I celebrate my current students. This week my students completed their memoirs. Memoirs for fifth graders run the gamut. Most are touching remembrances of loved teachers, field trips, friendships and playground scuffles.
Getting to the core of what their fifth-grade year has meant to them is sometimes impossible. They are too close to the action to see it, or they’re just too young to do the deep reflective work. But if the doors are left open, important realizations can come to the surface.
For a few students, things I’ve seen all year, which they haven’t been able to see, bubble up. And for others, their words open my eyes to the see a struggle they had been covering up all year.
On Friday, they shared in small groups with cookies. Next week they’ll share a few select stories in front of the whole class. Of these, two or three will be read at their culmination.
This week I celebrate my former students. Many schools have early dismissal days and former students come by and just hang out. They want to talk about life in general. I ask about their year and their plans for the summer. They just talk and talk and talk. I had lots of things to do, yet this time was priceless. I make a conscious choice to be very present for them. Hearing how history is their favorite subject because it makes them think or how they’re the second fastest miler in their middle school. How they are struggling with family, friends or school are conversations I am privileged to hear.

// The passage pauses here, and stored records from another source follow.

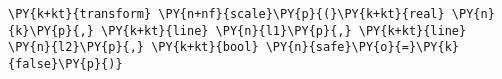 \begin{Verbatim}[commandchars=\\\{\}]
    \PY{k+kt}{transform} \PY{n+nf}{scale}\PY{p}{(}\PY{k+kt}{real} \PY{n}{k}\PY{p}{,} \PY{k+kt}{line} \PY{n}{l1}\PY{p}{,} \PY{k+kt}{line} \PY{n}{l2}\PY{p}{,} \PY{k+kt}{bool} \PY{n}{safe}\PY{o}{=}\PY{k}{false}\PY{p}{)}
\end{Verbatim}
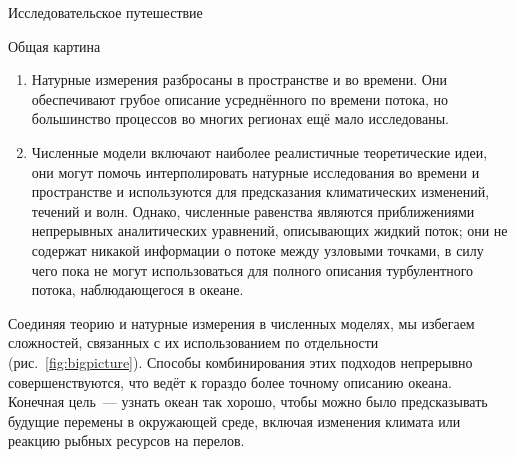 \begin{chapter}{Исследовательское путешествие}
\begin{section}{Общая картина}
\begin{enumerate}
\item
Натурные измерения разбросаны в пространстве и во времени. Они обеспечивают 
грубое описание усреднённого по времени потока, но большинство процессов 
во многих регионах ещё мало исследованы.
%

\item
Численные модели включают наиболее реалистичные теоретические идеи, они могут 
помочь интерполировать натурные исследования во времени и пространстве 
и используются для предсказания климатических изменений, течений и волн. 
Однако, численные равенства являются приближениями непрерывных аналитических 
уравнений, описывающих жидкий поток; они не содержат никакой информации о 
потоке между узловыми точками, в силу чего пока не могут использоваться 
для полного описания турбулентного потока, наблюдающегося в океане. 
%
\end{enumerate}

Соединяя теорию и натурные измерения в численных моделях, мы избегаем 
сложностей, связанных с их использованием по отдельности 
(рис.~\ref{fig:bigpicture}). Способы комбинирования
этих подходов непрерывно совершенствуются, что ведёт к гораздо 
более точному описанию океана. Конечная цель~--- узнать океан так хорошо, 
чтобы можно было предсказывать будущие перемены в окружающей среде, 
включая изменения климата или реакцию рыбных ресурсов на перелов.
%


\end{section}
\end{chapter}
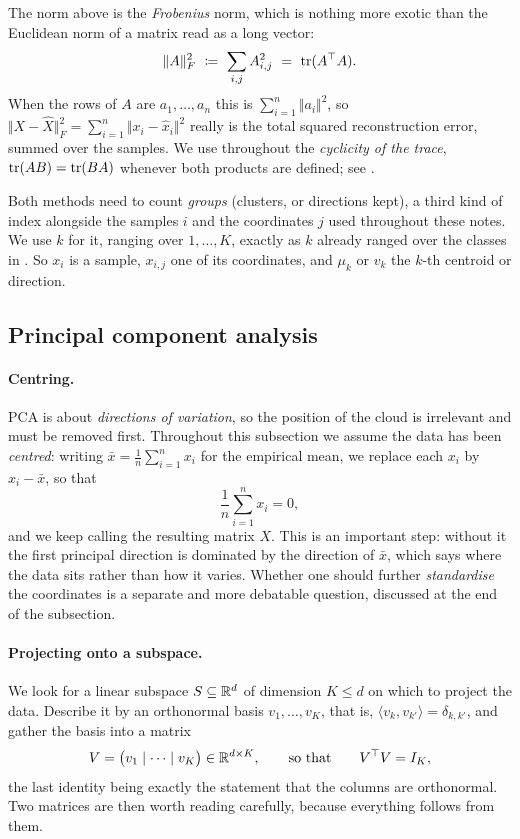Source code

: \begin{remark}
\label{rem:frobenius}
The norm above is the \emph{Frobenius} norm, which is nothing more exotic than the
Euclidean norm of a matrix read as a long vector:
\[
\Vert A \Vert_F^2 \ \coloneqq \ \sum_{i,j} A_{i,j}^2 \ = \ \tr(A^\top A) .
\]
When the rows of $A$ are $a_1, \dots, a_n$ this is $\sum_{i=1}^n \Vert a_i \Vert^2$, so
$\Vert X - \hat X \Vert_F^2 = \sum_{i=1}^n \Vert x_i - \hat x_i \Vert^2$ really is the
total squared reconstruction error, summed over the samples. We use throughout the
\emph{cyclicity of the trace}, $\tr(AB) = \tr(BA)$ whenever both products are defined;
see .
\end{remark}

\begin{remark}
\label{rem:third-index}
Both methods need to count \emph{groups} (clusters, or directions kept), a third kind
of index alongside the samples $i$ and the coordinates $j$ used throughout these notes. We
use $k$ for it, ranging over $1, \dots, K$, exactly as $k$ already ranged over the
classes in . So $x_i$ is a sample, $x_{i,j}$ one of its
coordinates, and $\mu_k$ or $v_k$ the $k$-th centroid or direction.
\end{remark}


\subsection{Principal component analysis}
\label{subsec:pca}

\paragraph{Centring.}
PCA is about \emph{directions of variation}, so the position of the cloud is
irrelevant and must be removed first. Throughout this subsection we assume the data has
been \emph{centred}: writing $\bar x = \tfrac1n \sum_{i=1}^n x_i$ for the empirical
mean, we replace each $x_i$ by $x_i - \bar x$, so that
\[
\frac{1}{n} \sum_{i=1}^n x_i = 0 ,
\]
and we keep calling the resulting matrix $X$. This is an important step: without it
the first principal direction is dominated by the direction of $\bar x$, which says
where the data sits rather than how it varies. Whether one should further
\emph{standardise} the coordinates is a separate and more debatable question, discussed
at the end of the subsection.

\paragraph{Projecting onto a subspace.}
We look for a linear subspace $S \subseteq \R^d$ of dimension $K \leq d$ on which to
project the data. Describe it by an orthonormal basis $v_1, \dots, v_K$, that is,
$\langle v_k, v_{k'} \rangle = \delta_{k,k'}$, and gather the basis into a matrix
\[
V = \big( v_1 \mid \dots \mid v_K \big) \in \R^{d \times K} ,
\qquad \text{so that} \qquad
V^\top V = I_K ,
\]
the last identity being exactly the statement that the columns are orthonormal.
Two matrices are then worth reading carefully, because everything follows from them.

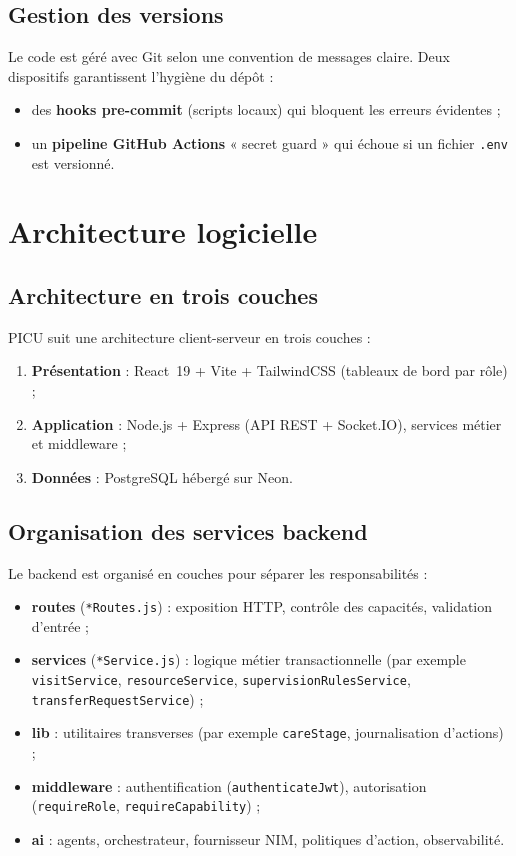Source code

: \subsection{Gestion des versions}

Le code est géré avec Git selon une convention de messages claire. Deux dispositifs garantissent l'hygiène du dépôt :

\begin{itemize}
    \item des \textbf{hooks pre-commit} (scripts locaux) qui bloquent les erreurs évidentes ;
    \item un \textbf{pipeline GitHub Actions} « secret guard » qui échoue si un fichier \texttt{.env} est versionné.
\end{itemize}

\section{Architecture logicielle}

\subsection{Architecture en trois couches}

PICU suit une architecture client-serveur en trois couches :

\begin{enumerate}
    \item \textbf{Présentation} : React~19 + Vite + TailwindCSS (tableaux de bord par rôle) ;
    \item \textbf{Application} : Node.js + Express (API REST + Socket.IO), services métier et middleware ;
    \item \textbf{Données} : PostgreSQL hébergé sur Neon.
\end{enumerate}

\subsection{Organisation des services backend}

Le backend est organisé en couches pour séparer les responsabilités :

\begin{itemize}
    \item \textbf{routes} (\texttt{*Routes.js}) : exposition HTTP, contrôle des capacités, validation d'entrée ;
    \item \textbf{services} (\texttt{*Service.js}) : logique métier transactionnelle (par exemple \texttt{visitService}, \texttt{resourceService}, \texttt{supervisionRulesService}, \texttt{transferRequestService}) ;
    \item \textbf{lib} : utilitaires transverses (par exemple \texttt{careStage}, journalisation d'actions) ;
    \item \textbf{middleware} : authentification (\texttt{authenticateJwt}), autorisation (\texttt{requireRole}, \texttt{requireCapability}) ;
    \item \textbf{ai} : agents, orchestrateur, fournisseur NIM, politiques d'action, observabilité.
\end{itemize}

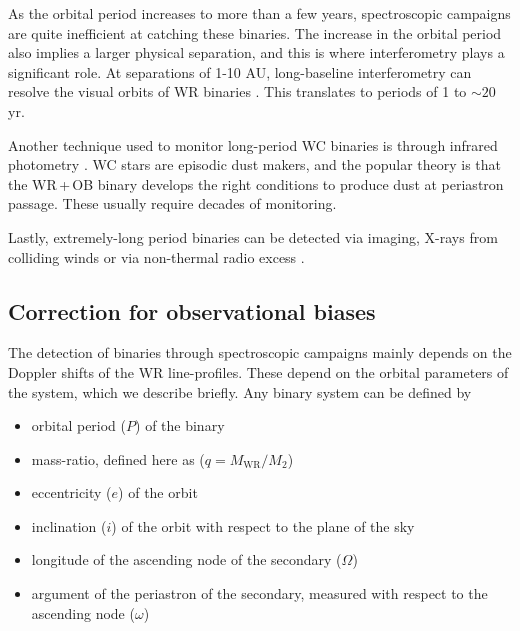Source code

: As the orbital period increases to more than a few years, spectroscopic campaigns are quite inefficient at catching these binaries. The increase in the orbital period also implies a larger physical separation, and this is where interferometry plays a significant role. At separations of 1-10 AU, long-baseline interferometry can resolve the visual orbits of WR binaries \citep[e.g. for WR 113 and WR 140, respectively:][]{2021Richardson,thomas_orbit_2021}. This translates to periods of 1 to ${\sim}20\,$yr. 

Another technique used to monitor long-period WC binaries is through infrared photometry \citep{1995Williamsdust,1999MarchenkoDust,2001WilliamsDust,2005Williams,2019WilliamsNEOWISE}. WC stars are episodic dust makers, and the popular theory is that the WR\,+\,OB binary develops the right conditions to produce dust at periastron passage. These usually require decades of monitoring. 

Lastly, extremely-long period binaries can be detected via imaging, X-rays from colliding winds or via non-thermal radio excess \citep[e.g.][]{1996Dougherty, 2000Dougherty, 2017Zhekov,2020Rodriguez, 2020Zhekov}. 

\subsection{Correction for observational biases} \label{sect:obs_bias_intro}

The detection of binaries through spectroscopic campaigns mainly depends on the Doppler shifts of the WR line-profiles. These depend on the orbital parameters of the system, which we describe briefly. Any binary system can be defined by

\begin{itemize}
    \item orbital period ($P$) of the binary
    \item mass-ratio, defined here as ($q = M_{\textrm{WR}}/M_2$)
    \item eccentricity ($e$) of the orbit
    \item inclination ($i$) of the orbit with respect to the plane of the sky
    \item longitude of the ascending node of the secondary ($\Omega$)
    \item argument of the periastron of the secondary, measured with respect to the ascending node ($\omega$)
\end{itemize}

The week I celebrate my future students. I had the opportunity to teach two writing lessons to my incoming fifth graders. I can’t recommend this practice enough. Seeing these fourth graders in their current classroom community is something I’ve wanted to do for years. Finally, I did it and wow what a great experience. They are comfortable, confident and eager to know what’s in store for them the next year. I get an initial read on them and a clearer vision of what to expect when they make my classroom their new home.
Summer is calling, yet we’re all holding on for a moment, looking backward and forward to what we’ve done and what we need to do.